There is pleasure in learning how to fight for something you believe is right– the space to be myself, the freedom to live without fear, the chance to express my voice, beliefs, hopes, the encouragement to love who I love. And yet, fear can walk hand in hand with that pleasure. Fear that the fight will not result in the desired outcome. Fear that you’ll fail. Fear that you won’t even start.

Black writer, artist, teacher, and filmmaker Toni Cade Bambara says, “The most effective way to do it is to do it.”

Perhaps some of us feel more pleasure in the starting of projects, and others feel more pleasure in the continuing, growing, finishing of them.

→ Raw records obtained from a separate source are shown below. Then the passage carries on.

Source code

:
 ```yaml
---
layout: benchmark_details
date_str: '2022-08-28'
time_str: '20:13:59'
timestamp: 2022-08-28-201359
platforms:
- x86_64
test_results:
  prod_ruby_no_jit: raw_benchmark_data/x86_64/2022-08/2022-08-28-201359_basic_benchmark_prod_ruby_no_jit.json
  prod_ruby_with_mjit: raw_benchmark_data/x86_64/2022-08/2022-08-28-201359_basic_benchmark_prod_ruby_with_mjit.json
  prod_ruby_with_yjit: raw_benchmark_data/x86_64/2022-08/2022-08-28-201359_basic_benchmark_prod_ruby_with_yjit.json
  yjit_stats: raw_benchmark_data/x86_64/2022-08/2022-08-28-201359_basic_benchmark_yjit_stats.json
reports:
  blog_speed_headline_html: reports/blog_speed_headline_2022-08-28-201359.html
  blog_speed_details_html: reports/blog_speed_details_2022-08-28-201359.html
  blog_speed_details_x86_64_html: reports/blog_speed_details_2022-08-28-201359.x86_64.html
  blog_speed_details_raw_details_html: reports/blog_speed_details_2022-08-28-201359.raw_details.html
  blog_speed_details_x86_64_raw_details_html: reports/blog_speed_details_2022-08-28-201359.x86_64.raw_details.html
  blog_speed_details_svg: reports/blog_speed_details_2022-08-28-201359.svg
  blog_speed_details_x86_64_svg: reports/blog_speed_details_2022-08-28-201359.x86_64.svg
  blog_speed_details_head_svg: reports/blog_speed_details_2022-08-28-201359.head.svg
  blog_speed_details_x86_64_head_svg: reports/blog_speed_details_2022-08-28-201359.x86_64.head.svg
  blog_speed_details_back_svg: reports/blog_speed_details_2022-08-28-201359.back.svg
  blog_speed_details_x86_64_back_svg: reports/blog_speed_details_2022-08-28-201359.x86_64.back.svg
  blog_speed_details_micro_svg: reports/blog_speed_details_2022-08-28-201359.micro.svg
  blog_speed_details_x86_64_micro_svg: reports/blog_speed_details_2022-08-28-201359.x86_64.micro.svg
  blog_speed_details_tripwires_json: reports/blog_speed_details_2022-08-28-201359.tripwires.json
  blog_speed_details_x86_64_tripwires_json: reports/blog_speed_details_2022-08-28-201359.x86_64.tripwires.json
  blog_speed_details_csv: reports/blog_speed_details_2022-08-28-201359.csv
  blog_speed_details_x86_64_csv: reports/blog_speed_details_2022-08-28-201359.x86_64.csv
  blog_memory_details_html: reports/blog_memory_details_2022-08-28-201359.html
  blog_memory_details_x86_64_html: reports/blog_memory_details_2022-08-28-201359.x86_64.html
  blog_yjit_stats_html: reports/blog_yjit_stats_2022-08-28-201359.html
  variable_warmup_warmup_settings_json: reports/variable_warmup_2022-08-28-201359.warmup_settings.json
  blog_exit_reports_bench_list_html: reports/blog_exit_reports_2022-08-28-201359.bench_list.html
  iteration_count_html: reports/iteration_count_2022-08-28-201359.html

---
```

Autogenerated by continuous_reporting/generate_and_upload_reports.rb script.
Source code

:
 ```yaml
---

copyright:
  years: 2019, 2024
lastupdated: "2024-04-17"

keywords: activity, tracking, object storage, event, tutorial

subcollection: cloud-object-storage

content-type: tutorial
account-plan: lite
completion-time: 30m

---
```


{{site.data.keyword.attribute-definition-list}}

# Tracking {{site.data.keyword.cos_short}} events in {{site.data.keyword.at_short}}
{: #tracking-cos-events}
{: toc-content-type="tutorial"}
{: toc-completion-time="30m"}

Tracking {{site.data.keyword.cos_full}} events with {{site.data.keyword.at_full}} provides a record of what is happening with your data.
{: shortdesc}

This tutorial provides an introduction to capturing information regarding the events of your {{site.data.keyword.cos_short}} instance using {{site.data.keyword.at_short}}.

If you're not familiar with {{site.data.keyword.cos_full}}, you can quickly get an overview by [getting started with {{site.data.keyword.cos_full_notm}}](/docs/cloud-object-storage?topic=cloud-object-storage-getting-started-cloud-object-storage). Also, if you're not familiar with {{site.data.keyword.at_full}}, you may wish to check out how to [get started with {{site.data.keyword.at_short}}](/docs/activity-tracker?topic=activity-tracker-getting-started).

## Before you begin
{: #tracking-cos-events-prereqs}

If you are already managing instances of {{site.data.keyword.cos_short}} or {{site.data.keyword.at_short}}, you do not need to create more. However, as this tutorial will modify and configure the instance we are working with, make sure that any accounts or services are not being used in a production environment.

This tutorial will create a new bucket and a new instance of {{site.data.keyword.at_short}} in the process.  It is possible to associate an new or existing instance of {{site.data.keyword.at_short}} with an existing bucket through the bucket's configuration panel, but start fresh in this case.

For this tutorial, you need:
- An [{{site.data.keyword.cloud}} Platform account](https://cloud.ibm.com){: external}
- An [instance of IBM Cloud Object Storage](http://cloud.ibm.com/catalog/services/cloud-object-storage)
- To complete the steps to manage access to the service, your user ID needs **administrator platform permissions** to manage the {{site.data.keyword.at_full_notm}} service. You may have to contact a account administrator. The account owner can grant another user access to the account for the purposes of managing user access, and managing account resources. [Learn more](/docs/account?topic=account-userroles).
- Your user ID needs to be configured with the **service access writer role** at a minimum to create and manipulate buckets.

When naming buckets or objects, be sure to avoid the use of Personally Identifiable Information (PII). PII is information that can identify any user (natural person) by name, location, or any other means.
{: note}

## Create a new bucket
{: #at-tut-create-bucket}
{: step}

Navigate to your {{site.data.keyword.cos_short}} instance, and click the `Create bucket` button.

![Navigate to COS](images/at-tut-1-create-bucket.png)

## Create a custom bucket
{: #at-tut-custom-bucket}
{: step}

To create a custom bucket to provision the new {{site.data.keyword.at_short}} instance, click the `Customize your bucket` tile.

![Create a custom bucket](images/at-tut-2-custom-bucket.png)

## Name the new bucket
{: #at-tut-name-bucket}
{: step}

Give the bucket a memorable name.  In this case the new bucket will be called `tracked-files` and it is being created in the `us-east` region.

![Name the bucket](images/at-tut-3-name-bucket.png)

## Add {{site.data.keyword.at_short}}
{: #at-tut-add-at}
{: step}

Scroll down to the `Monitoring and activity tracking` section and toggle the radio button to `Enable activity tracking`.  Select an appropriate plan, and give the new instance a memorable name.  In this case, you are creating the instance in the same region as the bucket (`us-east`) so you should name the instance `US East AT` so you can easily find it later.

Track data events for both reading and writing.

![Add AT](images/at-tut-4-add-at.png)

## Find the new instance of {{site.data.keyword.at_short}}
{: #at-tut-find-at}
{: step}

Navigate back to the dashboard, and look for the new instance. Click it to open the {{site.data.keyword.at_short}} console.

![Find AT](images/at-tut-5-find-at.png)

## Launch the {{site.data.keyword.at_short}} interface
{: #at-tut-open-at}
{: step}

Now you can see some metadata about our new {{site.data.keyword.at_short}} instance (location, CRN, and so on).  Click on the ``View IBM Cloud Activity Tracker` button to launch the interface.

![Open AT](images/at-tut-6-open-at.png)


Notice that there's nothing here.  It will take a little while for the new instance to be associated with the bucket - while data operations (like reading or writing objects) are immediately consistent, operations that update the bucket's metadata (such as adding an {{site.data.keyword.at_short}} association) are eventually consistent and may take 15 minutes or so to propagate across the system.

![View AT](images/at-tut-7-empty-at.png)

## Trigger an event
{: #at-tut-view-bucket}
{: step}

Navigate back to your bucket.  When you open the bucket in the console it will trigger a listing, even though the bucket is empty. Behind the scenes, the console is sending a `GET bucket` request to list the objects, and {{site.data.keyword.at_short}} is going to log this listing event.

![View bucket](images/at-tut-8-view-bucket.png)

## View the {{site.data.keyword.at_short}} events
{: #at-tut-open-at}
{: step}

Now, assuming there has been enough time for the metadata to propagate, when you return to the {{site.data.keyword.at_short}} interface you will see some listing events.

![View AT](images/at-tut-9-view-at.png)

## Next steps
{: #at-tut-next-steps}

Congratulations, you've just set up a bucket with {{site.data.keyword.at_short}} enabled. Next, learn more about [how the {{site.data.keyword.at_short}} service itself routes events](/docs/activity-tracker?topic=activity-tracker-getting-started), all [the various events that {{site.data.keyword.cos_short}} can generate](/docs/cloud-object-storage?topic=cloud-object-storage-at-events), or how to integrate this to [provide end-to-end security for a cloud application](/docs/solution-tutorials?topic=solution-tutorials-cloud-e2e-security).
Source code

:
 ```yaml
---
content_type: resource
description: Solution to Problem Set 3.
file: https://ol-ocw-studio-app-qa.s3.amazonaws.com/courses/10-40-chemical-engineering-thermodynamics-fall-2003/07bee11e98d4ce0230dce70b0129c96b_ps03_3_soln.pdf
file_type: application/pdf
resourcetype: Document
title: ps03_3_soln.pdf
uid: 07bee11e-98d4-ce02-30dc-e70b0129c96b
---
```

I believe I’m a starter, learning to be a finisher, finding my step as I circle, circle, spiral between the oscillations.

My path of pleasure, of learning and unlearning, has had many mages along the way. There are women of color, and students of color, who have guided me along the shape of my change, yet the majority of my sisters, teachers, mentors have been white women. I have met the midwife, the herbalist, the poet, the climber, the singer, the artist, the revolutionary, the teacher, the hiker, the minister, the mother. These women—sisters, mothers, grandmothers—they guide me into thinking differently. How similar many of the roles are to the roles Alexis Pauline Gumbs lays out in her essay “Toni Cade Bambara and the Practice of Pleasure (in Five Tributes)” in brown’s book “Pleasure Activism.” Healing and creating and teaching are the common themes of women who guide us. I don’t believe this overlap to be accidental.

We heal when we crack; we crack when we fight; we fight when we speak; we speak because we love.